Traditionell eher auf die Länder bezogen, wird man bei der CDU zunächst nicht von einer weiteren Ausgestaltung der Bundeskulturpolitik ausgehen können. Alleinregierend könnte die CDU sinnvollerweise die auswärtige Kulturpolitik dem Kulturbeauftragten zuordnen, welchen Status dieser jedoch haben würde, ist nach der Abschaffung eines eigenen Kulturressorts in Schleswig-Holstein mehr als unsicher. Auch wird darüber spekuliert, ob die Kultur zukünftig im Rahmen eines Bildungsministeriums ressortiert. Die von der CDU jahrelang blockierte Fusion der Kulturstiftungen des Bundes beziehungsweise der Länder kann jetzt als großes Reformwerk zelebriert werden. Themen wie Migration, Interkulturalität, Globalisierung und Virtualisierung der Kulturen werden es aber schwieriger haben.

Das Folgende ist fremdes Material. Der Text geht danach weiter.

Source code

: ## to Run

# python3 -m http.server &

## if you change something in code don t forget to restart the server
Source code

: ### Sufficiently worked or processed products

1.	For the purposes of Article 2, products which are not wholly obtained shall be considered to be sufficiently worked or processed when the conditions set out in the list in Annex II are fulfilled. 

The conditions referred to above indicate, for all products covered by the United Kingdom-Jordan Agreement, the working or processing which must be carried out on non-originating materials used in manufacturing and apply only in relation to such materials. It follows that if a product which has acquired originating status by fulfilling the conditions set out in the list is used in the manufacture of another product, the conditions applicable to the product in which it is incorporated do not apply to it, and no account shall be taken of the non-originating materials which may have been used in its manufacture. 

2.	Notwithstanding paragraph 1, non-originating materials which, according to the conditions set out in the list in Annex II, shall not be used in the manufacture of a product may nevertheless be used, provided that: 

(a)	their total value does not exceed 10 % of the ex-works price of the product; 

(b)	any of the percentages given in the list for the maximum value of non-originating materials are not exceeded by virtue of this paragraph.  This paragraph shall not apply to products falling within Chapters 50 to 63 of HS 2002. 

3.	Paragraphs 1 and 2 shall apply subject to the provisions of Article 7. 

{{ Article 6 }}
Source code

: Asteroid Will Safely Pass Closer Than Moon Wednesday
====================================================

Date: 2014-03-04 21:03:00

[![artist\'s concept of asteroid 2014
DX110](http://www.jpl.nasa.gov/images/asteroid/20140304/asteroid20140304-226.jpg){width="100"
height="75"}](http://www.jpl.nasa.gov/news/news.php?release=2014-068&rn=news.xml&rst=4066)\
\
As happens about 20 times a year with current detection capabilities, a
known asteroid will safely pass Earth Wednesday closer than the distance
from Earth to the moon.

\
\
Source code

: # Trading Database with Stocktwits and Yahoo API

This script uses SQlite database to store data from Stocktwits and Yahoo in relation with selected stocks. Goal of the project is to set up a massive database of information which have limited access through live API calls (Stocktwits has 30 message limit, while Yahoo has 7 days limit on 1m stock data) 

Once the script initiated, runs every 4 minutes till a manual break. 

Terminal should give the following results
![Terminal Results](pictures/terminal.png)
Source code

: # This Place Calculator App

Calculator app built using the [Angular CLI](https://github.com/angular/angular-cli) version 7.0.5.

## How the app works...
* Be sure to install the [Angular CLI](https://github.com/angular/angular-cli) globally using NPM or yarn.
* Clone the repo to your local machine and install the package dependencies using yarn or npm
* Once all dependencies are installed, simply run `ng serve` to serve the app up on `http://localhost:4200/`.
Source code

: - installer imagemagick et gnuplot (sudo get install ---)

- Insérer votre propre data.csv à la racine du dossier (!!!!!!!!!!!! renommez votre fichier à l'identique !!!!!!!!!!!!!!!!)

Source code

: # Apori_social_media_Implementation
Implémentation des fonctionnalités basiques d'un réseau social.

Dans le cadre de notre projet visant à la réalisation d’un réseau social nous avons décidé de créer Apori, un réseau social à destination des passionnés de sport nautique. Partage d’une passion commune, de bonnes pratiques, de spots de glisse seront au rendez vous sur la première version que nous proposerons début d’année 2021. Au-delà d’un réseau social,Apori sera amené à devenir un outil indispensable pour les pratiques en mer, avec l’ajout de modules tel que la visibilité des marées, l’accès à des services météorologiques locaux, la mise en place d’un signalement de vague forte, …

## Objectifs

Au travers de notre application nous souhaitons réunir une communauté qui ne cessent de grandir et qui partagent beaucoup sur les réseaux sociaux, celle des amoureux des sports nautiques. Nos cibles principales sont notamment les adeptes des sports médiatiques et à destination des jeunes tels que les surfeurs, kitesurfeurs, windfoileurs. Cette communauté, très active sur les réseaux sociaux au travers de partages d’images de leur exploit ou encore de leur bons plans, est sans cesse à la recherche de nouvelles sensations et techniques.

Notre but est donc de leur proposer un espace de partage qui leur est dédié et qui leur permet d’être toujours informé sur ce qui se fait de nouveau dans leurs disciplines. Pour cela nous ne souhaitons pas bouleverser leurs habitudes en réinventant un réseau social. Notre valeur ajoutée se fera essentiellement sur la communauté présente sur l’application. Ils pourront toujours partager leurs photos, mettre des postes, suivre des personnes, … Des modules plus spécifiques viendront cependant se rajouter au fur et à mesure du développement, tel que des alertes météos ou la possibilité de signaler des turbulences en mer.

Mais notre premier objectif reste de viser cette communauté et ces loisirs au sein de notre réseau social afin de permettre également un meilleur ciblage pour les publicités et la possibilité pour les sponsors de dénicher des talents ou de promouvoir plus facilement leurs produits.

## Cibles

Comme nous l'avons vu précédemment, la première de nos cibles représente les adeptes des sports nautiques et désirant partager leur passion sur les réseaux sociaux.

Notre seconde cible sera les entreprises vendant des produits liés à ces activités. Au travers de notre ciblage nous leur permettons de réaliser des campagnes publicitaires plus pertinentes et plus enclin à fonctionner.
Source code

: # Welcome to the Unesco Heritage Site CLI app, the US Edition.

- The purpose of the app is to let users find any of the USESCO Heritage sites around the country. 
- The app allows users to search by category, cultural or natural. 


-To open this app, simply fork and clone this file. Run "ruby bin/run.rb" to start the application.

Förderinstrumente wie der Hauptstadtkulturfonds sind gefährdet - sei es durch den Zugriff der Abgeordneten, die sich selbst als Juroren gerieren möchten ("Wir entscheiden selbst") oder durch die Ablehnung kontroverser zeitgenössischer Kunstprojekte, die in eine traditionell gedachte Off-Kultur und damit ins Kommunale verbannt werden. Geschichtspolitisch droht uns das Paradigma der "zwei Diktaturen in Deutschland" und ein "Zentrum gegen Vertreibungen" in Berlin. Das konservative Mega-Projekt, die Wiedererrichtung des Stadtschlosses in Berlin, wird weitestgehend ohne öffentliche Unterstützung - meint: ohne öffentlichen Inhalt - auskommen müssen und damit auf seine restaurative Hülle beschränkt bleiben.

Die Berliner Volksbühne annonciert den Sommer über: "Keine Wahl". Kulturpolitisch werden die Wahlalternativen nun deutlicher.